>>It's the goal of software to provide more and more features.
That's the goal. The key question is: are we writing features that users find valuable or are we writing features that developers find valuable? They're two different things. What's happened is that the community has become incestuous. Instead of focusing on value to the user we're focusing on selling frameworks to one another.
>>Software development severely lacks any objective metrics of performance and quality.
Agreed here as well. But this is related to my first point. Nobody wants to focus on the users. It's far too easy to focus on the technology (or other developers). You write a feature for a user, you can instrument it and see whether users use it or not. You write a feature for a developer, even if nobody uses it you can argue that somewhere, somehow, that feature is going to be critical. It's an abstract value argument -- which is intractable.
>>As a result, we are fundamentally unable to reuse already written code on scale, crumbling development and putting the whole industry in constant early-stage.

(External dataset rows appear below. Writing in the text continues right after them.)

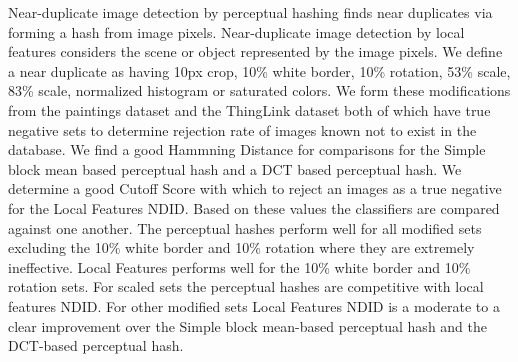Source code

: \documentclass[english,12pt,a4paper,pdftex,elec,utf8]{aaltothesis}
\begin{document}


\makecoverpage




\begin{abstractpage}[english]
  Near-duplicate image detection by perceptual hashing finds near duplicates via forming a hash from image pixels. Near-duplicate image detection by local features considers the scene or object represented by the image pixels. We define a near duplicate as having 10px crop, 10\% white border, 10\% rotation, 53\% scale, 83\% scale, normalized histogram or saturated colors. We form these modifications from the paintings dataset and the ThingLink dataset both of which have true negative sets to determine rejection rate of images known not to exist in the database. We find a good Hammning Distance for comparisons for the Simple block mean based perceptual hash and a DCT based perceptual hash. We determine a good Cutoff Score with which to reject an images as a true negative for the Local Features NDID. Based on these values the classifiers are compared against one another. The perceptual hashes perform well for all modified sets excluding the 10\% white border and 10\% rotation where they are extremely ineffective. Local Features performs well for the 10\% white border and 10\% rotation sets. For scaled sets the perceptual hashes are competitive with local features NDID. For other modified sets Local Features NDID is a moderate to a clear improvement over the Simple block mean-based perceptual hash and the DCT-based perceptual hash.
\end{abstractpage}
\end{document}
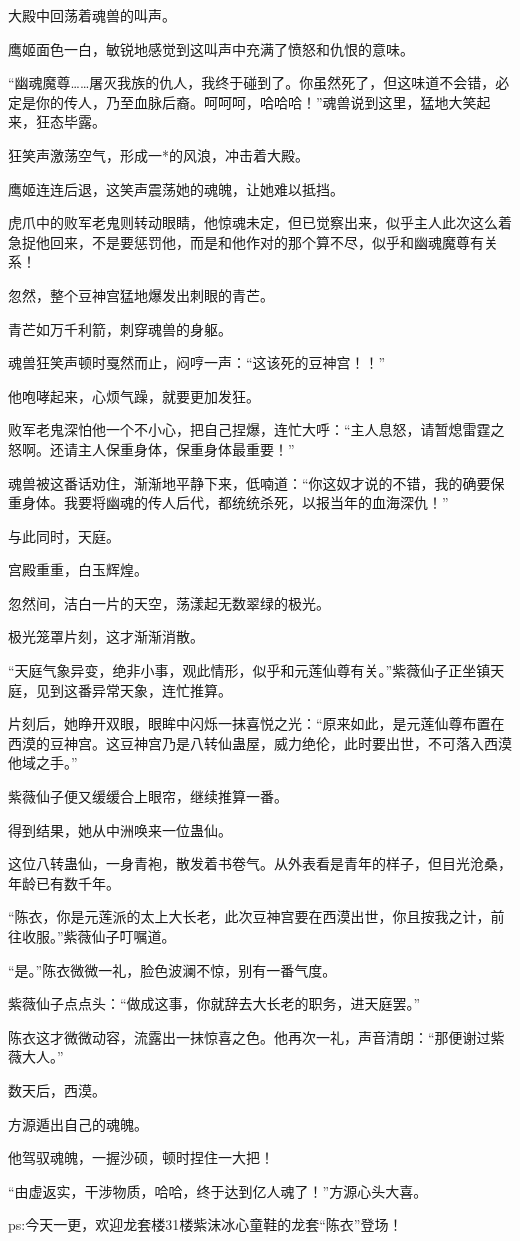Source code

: \begin{this_body}
大殿中回荡着魂兽的叫声。

鹰姬面色一白，敏锐地感觉到这叫声中充满了愤怒和仇恨的意味。

“幽魂魔尊……屠灭我族的仇人，我终于碰到了。你虽然死了，但这味道不会错，必定是你的传人，乃至血脉后裔。呵呵呵，哈哈哈！”魂兽说到这里，猛地大笑起来，狂态毕露。

狂笑声激荡空气，形成一*的风浪，冲击着大殿。

鹰姬连连后退，这笑声震荡她的魂魄，让她难以抵挡。

虎爪中的败军老鬼则转动眼睛，他惊魂未定，但已觉察出来，似乎主人此次这么着急捉他回来，不是要惩罚他，而是和他作对的那个算不尽，似乎和幽魂魔尊有关系！

忽然，整个豆神宫猛地爆发出刺眼的青芒。

青芒如万千利箭，刺穿魂兽的身躯。

魂兽狂笑声顿时戛然而止，闷哼一声：“这该死的豆神宫！！”

他咆哮起来，心烦气躁，就要更加发狂。

败军老鬼深怕他一个不小心，把自己捏爆，连忙大呼：“主人息怒，请暂熄雷霆之怒啊。还请主人保重身体，保重身体最重要！”

魂兽被这番话劝住，渐渐地平静下来，低喃道：“你这奴才说的不错，我的确要保重身体。我要将幽魂的传人后代，都统统杀死，以报当年的血海深仇！”

与此同时，天庭。

宫殿重重，白玉辉煌。

忽然间，洁白一片的天空，荡漾起无数翠绿的极光。

极光笼罩片刻，这才渐渐消散。

“天庭气象异变，绝非小事，观此情形，似乎和元莲仙尊有关。”紫薇仙子正坐镇天庭，见到这番异常天象，连忙推算。

片刻后，她睁开双眼，眼眸中闪烁一抹喜悦之光：“原来如此，是元莲仙尊布置在西漠的豆神宫。这豆神宫乃是八转仙蛊屋，威力绝伦，此时要出世，不可落入西漠他域之手。”

紫薇仙子便又缓缓合上眼帘，继续推算一番。

得到结果，她从中洲唤来一位蛊仙。

这位八转蛊仙，一身青袍，散发着书卷气。从外表看是青年的样子，但目光沧桑，年龄已有数千年。

“陈衣，你是元莲派的太上大长老，此次豆神宫要在西漠出世，你且按我之计，前往收服。”紫薇仙子叮嘱道。

“是。”陈衣微微一礼，脸色波澜不惊，别有一番气度。

紫薇仙子点点头：“做成这事，你就辞去大长老的职务，进天庭罢。”

陈衣这才微微动容，流露出一抹惊喜之色。他再次一礼，声音清朗：“那便谢过紫薇大人。”

数天后，西漠。

方源遁出自己的魂魄。

他驾驭魂魄，一握沙硕，顿时捏住一大把！

“由虚返实，干涉物质，哈哈，终于达到亿人魂了！”方源心头大喜。

ps:今天一更，欢迎龙套楼31楼紫沫冰心童鞋的龙套“陈衣”登场！

\end{this_body}

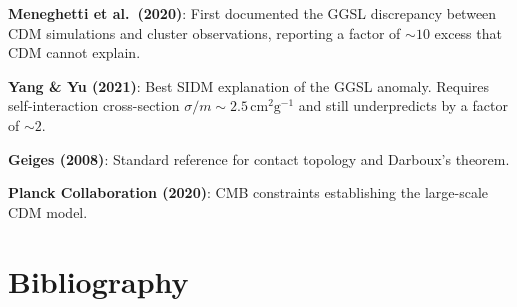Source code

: \documentclass[11pt,a4paper,openright]{book}
\theoremstyle{dm3thm}
\theoremstyle{dm3def}
\begin{document}
\textbf{Meneghetti et al.\ (2020)}: First documented the GGSL discrepancy
between CDM simulations and cluster observations, reporting a factor of
$\sim 10$ excess that CDM cannot explain.

\textbf{Yang \& Yu (2021)}: Best SIDM explanation of the GGSL anomaly.
Requires self-interaction cross-section $\sigma/m \sim 2.5\,\mathrm{cm}^2\mathrm{g}^{-1}$
and still underpredicts by a factor of $\sim 2$.

\textbf{Geiges (2008)}: Standard reference for contact topology and Darboux's
theorem.

\textbf{Planck Collaboration (2020)}: CMB constraints establishing the
large-scale CDM model.

\backmatter
\chapter*{Bibliography}
\end{document}

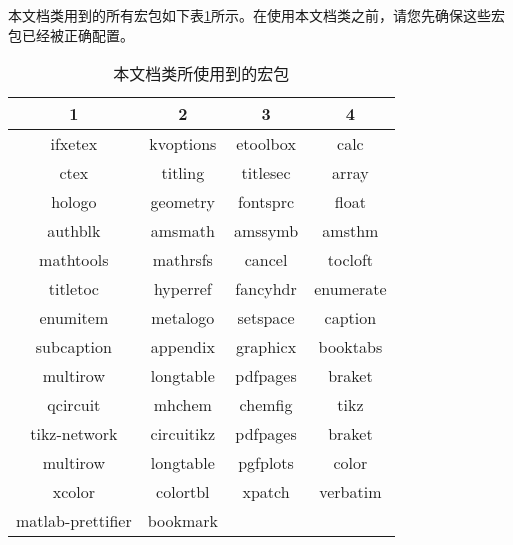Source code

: 本文档类用到的所有宏包如下表\ref{tab:dependencies}所示。在使用本文档类之前，请您先确保这些宏包已经被正确配置。

\begin{table}[H]
  \centering
  \caption{本文档类所使用到的宏包}\label{tab:dependencies}
  \begin{tabular}{cccc}
    \toprule
    1 & 2 & 3 & 4 \\
    \midrule
    ifxetex & kvoptions & etoolbox & calc \\
    ctex & titling & titlesec & array \\
    hologo & geometry & fontsprc & float \\
    authblk & amsmath & amssymb & amsthm \\
    mathtools & mathrsfs & cancel & tocloft \\
    titletoc & hyperref & fancyhdr & enumerate \\
    enumitem & metalogo & setspace & caption \\
    subcaption & appendix & graphicx & booktabs \\
    multirow & longtable & pdfpages & braket \\
    qcircuit & mhchem & chemfig & tikz \\
    tikz-network & circuitikz & pdfpages & braket \\
    multirow & longtable & pgfplots & color \\
    xcolor & colortbl & xpatch & verbatim \\
    matlab-prettifier & bookmark &   &   \\
    \bottomrule
  \end{tabular}
\end{table}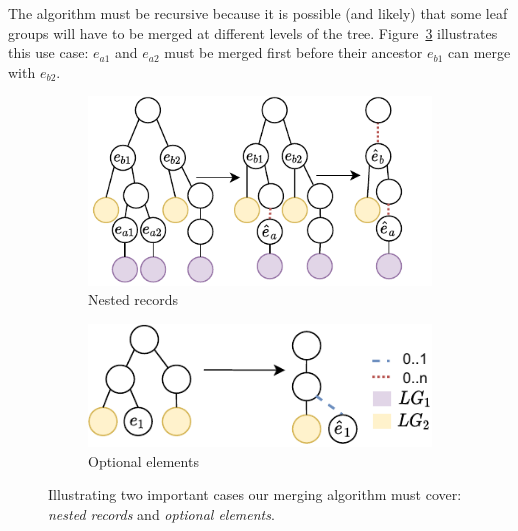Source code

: The algorithm must be recursive because it is possible (and likely) that some leaf groups will have to be merged at different levels of the tree. 
Figure~\ref{fig:intra-use-cases} illustrates this use case: $e_{a1}$ and $e_{a2}$ must be merged first before their ancestor $e_{b1}$ can merge with $e_{b2}$.

\begin{figure}[ht]
  \centering
  \begin{subfigure}{0.4\textwidth}
    \centering
    \includegraphics[width=.9\linewidth]{appstract/explanations/intra-recursivity}
    \caption{Nested records}
    \label{fig:nested_records}
  \end{subfigure}
  \begin{subfigure}{0.4\textwidth}
    \centering 
    \includegraphics[width=.9\linewidth]{appstract/explanations/intra-optional}
    \caption{Optional elements}
    \label{fig:optional_elements}
  \end{subfigure}
  \caption{Illustrating two important cases our merging algorithm must cover: \emph{nested records} and \emph{optional elements}.}
  \label{fig:intra-use-cases}
\end{figure}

It's a sad state of affairs. I suggest that your conclusion continues the broken thinking I'm describing above. We shouldn't be striving for reusable code at scale. We should be striving for people who have strong basic programming skills and are experts in some business domain. Then we would shoot for the minimum amount of technological abstraction necessary for these programmers to solve problems in that particular domain. Because that's really what the whole point is, not creating large codebases that last twenty years, creating tiny bits of code almost instantly that solve business problems for twenty years. We've got our head stuck in the wrong bucket.